Deux jeunes femmes arrivent en début de rencontre portant en elles une curiosité et un sens de l'observation aiguisé. Nous entrons dans le culte silencieux. Par la suite, pendant que nous discutons, elles discutent longuement avec quelqu’un d’entre nous qui a un don particulier pour communiquer nos façons de faire auprès des jeunes. Nous apprenons maintenant qu’il s’agit d’étudiantes qui suivent un cours sur les croyances et les pratiques religieuses ; elles ont reçu la consigne de visiter notre assemblée. Elles parlent de leurs impressions. L'une d'elle nous dit qu’au début elle fut perplexe et surprise par notre silence. Au bout d'un moment, dit-elle, elle a remarqué que quelqu'un qui avait les yeux fermés souriait. Donc! Pensa-t-elle. Il doit y avoir un processus de réflexion derrière ça! Le rire qui suivit la fit sursauter, mais elle savait qu'on ne se moquait pas d'elle.

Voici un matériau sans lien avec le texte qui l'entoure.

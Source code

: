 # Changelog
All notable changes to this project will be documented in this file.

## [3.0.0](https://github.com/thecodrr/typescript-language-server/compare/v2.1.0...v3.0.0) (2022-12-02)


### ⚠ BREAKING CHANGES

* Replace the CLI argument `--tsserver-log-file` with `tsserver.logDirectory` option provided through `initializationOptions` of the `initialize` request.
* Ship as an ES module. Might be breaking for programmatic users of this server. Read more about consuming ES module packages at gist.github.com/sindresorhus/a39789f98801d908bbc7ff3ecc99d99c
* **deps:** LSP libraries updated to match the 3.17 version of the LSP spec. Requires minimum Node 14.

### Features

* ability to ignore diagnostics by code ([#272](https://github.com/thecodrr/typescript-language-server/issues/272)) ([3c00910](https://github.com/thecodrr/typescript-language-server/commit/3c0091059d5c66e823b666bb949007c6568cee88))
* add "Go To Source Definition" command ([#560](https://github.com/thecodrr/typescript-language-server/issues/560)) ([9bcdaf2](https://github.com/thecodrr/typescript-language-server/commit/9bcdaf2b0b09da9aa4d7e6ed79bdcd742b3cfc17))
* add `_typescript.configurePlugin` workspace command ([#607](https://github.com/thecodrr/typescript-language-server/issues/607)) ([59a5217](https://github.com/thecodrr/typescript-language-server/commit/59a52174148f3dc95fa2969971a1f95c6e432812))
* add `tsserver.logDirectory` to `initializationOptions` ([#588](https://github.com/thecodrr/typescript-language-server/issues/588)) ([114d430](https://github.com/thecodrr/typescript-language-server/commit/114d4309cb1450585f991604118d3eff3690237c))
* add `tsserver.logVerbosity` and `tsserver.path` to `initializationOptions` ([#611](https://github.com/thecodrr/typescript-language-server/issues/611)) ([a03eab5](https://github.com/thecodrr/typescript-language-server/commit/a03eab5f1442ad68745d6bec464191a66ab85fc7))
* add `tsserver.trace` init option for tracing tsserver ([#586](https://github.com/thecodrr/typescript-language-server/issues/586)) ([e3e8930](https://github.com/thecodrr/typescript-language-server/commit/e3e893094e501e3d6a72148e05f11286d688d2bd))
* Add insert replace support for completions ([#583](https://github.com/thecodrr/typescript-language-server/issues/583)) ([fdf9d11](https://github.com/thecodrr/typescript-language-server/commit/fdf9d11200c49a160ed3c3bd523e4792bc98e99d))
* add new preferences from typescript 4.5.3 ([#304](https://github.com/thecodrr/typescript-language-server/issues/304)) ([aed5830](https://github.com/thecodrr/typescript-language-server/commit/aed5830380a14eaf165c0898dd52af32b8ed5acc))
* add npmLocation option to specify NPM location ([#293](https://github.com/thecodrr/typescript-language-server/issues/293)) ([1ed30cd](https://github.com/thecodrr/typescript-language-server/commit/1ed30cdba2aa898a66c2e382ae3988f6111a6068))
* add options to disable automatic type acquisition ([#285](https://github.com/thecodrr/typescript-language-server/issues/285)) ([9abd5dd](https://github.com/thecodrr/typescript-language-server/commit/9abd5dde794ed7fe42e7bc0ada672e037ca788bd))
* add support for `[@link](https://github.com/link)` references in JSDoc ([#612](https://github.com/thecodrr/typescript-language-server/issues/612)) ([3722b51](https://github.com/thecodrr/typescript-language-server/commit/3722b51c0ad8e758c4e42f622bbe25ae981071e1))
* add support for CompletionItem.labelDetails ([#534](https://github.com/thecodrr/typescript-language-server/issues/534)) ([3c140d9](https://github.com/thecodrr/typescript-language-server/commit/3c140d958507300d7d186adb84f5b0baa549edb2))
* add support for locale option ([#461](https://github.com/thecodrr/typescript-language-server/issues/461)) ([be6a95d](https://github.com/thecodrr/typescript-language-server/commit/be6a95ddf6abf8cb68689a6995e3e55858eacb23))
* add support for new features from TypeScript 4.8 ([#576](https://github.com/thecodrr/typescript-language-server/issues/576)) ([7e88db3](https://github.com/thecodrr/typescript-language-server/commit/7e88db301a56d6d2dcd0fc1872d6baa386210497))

Et bien d’autres encore… Les anecdotes ci-dessus réfèrent à des personnes de races et de nations diverses. D'autres viennent avec leur masque ou fièrement déclarées, portant en elles la diversité des couleurs de l’arc-en-ciel. Certains de nos participant de longue date constatent avec bonheur que la fréquentation queer s’approche de la moitié. J’éprouve de la joie en voyant ces masques, les malaises disparaîront progressivement.

Tant de mystères nous sont présentés : mystères de joie et de souffrance, entrelacs de langage et d’action qui naissent de divers chemins intérieurs, histoires de vie émergeant de cultures différentes et circonstances multiples, peurs, courage et besoin affichés sous plusieurs angles. Plusieurs personnes vont, viennent et repartenet moins inconnues qu'à leur arrivée. La stabilité n'est pas notre objectif pour le moment, mais plutôt comment offrir écoute et accueil afin de répondre aux besoins des visiteurs que l’Esprit nous envoie.

Dans le cercle de l’assemblée quaker, dans l'obscurité ou dans la lumière, les mains, les cœurs et les esprits cherchent une part d’humanité et ils la trouve. Quel que soit le nom que nous choisissions pour le grand Consolateur, nous trouvons lumière et paix dans notre assemblée.